Your assignment: Line by line, reproduce exactly the beginning of the listing below, ending with the line that contains "现代传世的草书研究著作,如传" and adding nothing.

Supplied material:

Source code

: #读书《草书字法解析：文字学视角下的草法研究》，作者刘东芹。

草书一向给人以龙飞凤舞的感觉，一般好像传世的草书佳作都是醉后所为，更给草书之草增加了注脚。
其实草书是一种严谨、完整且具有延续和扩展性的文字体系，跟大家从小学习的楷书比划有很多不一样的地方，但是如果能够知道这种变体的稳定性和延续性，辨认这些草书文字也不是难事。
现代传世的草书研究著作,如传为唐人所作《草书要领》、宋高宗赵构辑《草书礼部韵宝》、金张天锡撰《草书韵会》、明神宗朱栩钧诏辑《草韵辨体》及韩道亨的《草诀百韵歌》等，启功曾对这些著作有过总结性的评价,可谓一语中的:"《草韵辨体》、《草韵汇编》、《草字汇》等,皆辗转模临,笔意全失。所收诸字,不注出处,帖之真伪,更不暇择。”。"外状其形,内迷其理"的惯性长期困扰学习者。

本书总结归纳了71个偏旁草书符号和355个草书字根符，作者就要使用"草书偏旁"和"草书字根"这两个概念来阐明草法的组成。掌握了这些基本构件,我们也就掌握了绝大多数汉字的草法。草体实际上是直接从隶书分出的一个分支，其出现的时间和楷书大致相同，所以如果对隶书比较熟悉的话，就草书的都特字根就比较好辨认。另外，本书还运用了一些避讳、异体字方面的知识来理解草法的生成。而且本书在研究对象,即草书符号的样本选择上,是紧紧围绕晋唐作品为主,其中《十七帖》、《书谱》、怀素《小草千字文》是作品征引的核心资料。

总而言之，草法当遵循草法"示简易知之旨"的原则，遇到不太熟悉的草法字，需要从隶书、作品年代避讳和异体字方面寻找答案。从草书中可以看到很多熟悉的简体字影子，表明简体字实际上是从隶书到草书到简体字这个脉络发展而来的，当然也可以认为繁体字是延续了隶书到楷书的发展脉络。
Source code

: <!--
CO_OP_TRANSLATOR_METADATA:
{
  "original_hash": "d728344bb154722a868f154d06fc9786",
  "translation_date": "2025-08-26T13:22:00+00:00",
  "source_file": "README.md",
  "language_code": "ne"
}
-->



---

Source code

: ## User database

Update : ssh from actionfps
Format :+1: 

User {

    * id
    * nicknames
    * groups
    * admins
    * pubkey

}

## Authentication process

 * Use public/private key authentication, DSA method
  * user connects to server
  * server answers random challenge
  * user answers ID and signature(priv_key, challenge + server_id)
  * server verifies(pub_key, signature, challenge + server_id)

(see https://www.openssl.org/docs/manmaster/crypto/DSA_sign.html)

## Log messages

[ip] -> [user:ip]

Solution for this problem:
Source code

: #读书《草书字法解析：文字学视角下的草法研究》，作者刘东芹。

草书一向给人以龙飞凤舞的感觉，一般好像传世的草书佳作都是醉后所为，更给草书之草增加了注脚。
其实草书是一种严谨、完整且具有延续和扩展性的文字体系，跟大家从小学习的楷书比划有很多不一样的地方，但是如果能够知道这种变体的稳定性和延续性，辨认这些草书文字也不是难事。
现代传世的草书研究著作,如传为唐人所作《草书要领》、宋高宗赵构辑《草书礼部韵宝》、金张天锡撰《草书韵会》、明神宗朱栩钧诏辑《草韵辨体》及韩道亨的《草诀百韵歌》等，启功曾对这些著作有过总结性的评价,可谓一语中的:"《草韵辨体》、《草韵汇编》、《草字汇》等,皆辗转模临,笔意全失。所收诸字,不注出处,帖之真伪,更不暇择。”。"外状其形,内迷其理"的惯性长期困扰学习者。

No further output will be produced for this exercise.